(Source texts of formatted documents)
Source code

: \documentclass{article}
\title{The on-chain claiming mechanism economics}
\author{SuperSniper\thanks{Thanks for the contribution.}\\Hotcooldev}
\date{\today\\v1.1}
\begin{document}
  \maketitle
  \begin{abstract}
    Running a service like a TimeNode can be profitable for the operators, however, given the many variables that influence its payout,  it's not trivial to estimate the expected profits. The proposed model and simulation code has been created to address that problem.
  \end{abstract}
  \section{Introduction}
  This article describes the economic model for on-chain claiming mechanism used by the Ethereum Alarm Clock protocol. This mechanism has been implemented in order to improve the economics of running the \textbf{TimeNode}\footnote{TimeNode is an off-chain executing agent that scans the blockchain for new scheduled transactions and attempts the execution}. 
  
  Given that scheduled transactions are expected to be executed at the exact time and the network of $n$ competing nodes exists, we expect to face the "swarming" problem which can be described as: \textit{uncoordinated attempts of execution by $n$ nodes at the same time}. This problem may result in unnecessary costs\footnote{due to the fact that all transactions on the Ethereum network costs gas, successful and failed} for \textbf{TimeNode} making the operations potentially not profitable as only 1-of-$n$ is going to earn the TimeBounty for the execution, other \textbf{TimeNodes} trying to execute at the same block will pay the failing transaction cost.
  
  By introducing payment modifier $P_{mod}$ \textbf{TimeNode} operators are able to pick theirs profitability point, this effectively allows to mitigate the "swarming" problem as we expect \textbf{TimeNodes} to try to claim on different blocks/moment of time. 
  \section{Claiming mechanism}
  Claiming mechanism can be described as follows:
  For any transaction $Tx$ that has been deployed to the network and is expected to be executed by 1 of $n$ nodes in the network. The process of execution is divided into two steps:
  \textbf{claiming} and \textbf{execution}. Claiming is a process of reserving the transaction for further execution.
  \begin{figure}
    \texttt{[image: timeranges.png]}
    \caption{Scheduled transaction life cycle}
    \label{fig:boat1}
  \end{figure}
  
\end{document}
...
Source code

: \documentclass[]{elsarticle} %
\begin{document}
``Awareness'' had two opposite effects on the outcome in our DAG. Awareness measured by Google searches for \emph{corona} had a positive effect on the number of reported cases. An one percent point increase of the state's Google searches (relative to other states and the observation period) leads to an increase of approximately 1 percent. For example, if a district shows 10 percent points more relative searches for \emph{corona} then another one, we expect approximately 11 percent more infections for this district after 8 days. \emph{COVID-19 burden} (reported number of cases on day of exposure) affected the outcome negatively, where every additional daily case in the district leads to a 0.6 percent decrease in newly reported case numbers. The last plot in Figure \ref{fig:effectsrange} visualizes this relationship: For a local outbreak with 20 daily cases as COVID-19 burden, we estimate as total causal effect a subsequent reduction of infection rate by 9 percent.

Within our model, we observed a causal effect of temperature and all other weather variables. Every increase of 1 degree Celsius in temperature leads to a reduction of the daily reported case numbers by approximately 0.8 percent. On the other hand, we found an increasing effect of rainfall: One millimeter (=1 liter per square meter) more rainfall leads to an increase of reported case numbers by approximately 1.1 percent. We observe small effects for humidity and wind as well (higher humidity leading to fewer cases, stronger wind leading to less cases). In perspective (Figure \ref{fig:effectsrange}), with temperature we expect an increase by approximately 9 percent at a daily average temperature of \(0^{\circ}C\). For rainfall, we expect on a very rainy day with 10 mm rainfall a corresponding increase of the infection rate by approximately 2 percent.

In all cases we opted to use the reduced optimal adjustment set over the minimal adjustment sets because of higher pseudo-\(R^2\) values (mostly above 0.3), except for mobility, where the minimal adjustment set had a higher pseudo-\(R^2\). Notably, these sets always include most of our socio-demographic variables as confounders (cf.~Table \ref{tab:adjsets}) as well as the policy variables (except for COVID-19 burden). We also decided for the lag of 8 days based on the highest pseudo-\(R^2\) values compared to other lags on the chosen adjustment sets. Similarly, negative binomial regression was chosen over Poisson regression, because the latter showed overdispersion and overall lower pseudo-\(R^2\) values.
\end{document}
--
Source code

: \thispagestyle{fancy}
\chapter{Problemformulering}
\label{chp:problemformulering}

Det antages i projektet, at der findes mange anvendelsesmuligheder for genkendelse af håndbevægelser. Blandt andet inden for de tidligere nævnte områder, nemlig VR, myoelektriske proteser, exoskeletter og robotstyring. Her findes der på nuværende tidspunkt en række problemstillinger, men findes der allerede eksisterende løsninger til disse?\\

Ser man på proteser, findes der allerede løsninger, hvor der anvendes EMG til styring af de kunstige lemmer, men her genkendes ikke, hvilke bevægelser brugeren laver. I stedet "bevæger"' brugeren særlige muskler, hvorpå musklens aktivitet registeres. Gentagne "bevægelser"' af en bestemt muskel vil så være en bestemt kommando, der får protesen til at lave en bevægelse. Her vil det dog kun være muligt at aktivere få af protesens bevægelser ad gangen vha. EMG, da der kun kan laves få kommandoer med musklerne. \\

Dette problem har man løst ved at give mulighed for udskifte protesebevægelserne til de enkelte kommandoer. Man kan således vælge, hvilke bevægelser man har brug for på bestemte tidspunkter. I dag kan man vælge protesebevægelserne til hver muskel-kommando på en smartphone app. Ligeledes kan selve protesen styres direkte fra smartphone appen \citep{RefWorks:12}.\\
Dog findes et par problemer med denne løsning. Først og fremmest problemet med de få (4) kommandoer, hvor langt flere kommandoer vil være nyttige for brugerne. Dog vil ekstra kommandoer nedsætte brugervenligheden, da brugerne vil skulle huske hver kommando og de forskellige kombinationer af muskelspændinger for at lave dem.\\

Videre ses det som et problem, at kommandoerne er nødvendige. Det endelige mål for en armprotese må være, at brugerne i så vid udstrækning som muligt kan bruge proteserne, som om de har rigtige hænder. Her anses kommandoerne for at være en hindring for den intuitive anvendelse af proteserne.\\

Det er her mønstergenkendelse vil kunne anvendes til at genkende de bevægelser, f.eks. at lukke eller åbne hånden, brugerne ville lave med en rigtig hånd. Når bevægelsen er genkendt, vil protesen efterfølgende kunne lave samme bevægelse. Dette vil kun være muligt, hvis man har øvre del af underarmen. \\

#### The task:
Within the data, how many lines hold the word "COVID"? State the number alone.

#### Written response:
2